**WORK ITEM:**
Find each line of the material below in which the word "highlighting" occurs, and return it.

**INFORMATION PROVIDED:**
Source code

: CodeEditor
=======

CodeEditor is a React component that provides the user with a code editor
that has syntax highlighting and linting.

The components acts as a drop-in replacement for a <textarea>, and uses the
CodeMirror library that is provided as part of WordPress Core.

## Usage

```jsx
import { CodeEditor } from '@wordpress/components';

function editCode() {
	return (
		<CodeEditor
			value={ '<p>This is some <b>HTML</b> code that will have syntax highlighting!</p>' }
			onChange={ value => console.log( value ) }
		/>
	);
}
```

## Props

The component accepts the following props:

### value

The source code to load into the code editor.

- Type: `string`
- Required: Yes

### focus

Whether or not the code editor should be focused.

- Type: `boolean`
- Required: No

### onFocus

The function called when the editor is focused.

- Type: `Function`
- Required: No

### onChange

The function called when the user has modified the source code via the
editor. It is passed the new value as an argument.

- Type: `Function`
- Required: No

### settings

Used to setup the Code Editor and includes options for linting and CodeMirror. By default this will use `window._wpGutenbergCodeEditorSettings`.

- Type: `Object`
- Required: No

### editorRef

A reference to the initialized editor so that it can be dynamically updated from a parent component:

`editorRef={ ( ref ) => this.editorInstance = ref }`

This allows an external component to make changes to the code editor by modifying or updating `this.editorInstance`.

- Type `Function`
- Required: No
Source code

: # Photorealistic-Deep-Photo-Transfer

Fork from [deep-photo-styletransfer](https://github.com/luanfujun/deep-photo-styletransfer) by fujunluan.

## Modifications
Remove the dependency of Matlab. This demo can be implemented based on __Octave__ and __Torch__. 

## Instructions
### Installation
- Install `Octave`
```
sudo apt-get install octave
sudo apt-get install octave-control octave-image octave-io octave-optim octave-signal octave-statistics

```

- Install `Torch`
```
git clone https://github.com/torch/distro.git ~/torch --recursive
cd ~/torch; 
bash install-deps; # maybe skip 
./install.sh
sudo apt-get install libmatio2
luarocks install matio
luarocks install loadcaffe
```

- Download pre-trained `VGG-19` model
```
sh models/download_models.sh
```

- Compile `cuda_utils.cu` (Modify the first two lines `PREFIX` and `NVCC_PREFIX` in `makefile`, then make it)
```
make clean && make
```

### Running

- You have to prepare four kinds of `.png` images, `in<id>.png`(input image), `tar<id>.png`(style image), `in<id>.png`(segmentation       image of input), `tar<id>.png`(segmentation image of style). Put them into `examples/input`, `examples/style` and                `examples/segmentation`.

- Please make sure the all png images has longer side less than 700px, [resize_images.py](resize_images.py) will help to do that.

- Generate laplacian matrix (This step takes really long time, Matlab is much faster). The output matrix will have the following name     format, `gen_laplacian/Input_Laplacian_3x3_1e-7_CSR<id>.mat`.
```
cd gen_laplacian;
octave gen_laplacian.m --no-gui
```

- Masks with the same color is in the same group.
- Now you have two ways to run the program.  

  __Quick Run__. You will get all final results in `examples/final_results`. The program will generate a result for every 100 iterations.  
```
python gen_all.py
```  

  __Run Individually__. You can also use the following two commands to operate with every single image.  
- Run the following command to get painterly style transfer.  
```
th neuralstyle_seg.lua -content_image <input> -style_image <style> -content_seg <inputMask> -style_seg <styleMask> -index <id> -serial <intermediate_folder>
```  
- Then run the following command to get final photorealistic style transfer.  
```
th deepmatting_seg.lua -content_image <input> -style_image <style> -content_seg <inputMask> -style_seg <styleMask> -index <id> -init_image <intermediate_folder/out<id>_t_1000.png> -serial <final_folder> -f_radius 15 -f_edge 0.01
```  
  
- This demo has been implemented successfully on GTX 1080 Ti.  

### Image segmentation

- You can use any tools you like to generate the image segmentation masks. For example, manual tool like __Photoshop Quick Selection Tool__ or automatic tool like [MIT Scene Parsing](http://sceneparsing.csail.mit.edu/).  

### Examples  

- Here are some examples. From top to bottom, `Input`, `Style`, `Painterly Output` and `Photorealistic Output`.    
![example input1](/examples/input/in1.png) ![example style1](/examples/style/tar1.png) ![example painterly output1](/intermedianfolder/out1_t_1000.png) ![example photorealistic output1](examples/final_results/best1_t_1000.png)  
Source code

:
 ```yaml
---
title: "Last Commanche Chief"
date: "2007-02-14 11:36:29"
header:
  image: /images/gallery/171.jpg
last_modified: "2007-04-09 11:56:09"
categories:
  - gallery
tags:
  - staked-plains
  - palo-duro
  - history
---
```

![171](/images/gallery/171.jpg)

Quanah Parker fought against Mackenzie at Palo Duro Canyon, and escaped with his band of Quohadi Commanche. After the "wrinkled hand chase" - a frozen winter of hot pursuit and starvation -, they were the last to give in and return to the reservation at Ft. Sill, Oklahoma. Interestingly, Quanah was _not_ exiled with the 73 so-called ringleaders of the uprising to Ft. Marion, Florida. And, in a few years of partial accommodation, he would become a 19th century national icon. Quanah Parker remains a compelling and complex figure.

**RESPONSE:**
that has syntax highlighting and linting.
			value={ '<p>This is some <b>HTML</b> code that will have syntax highlighting!</p>' }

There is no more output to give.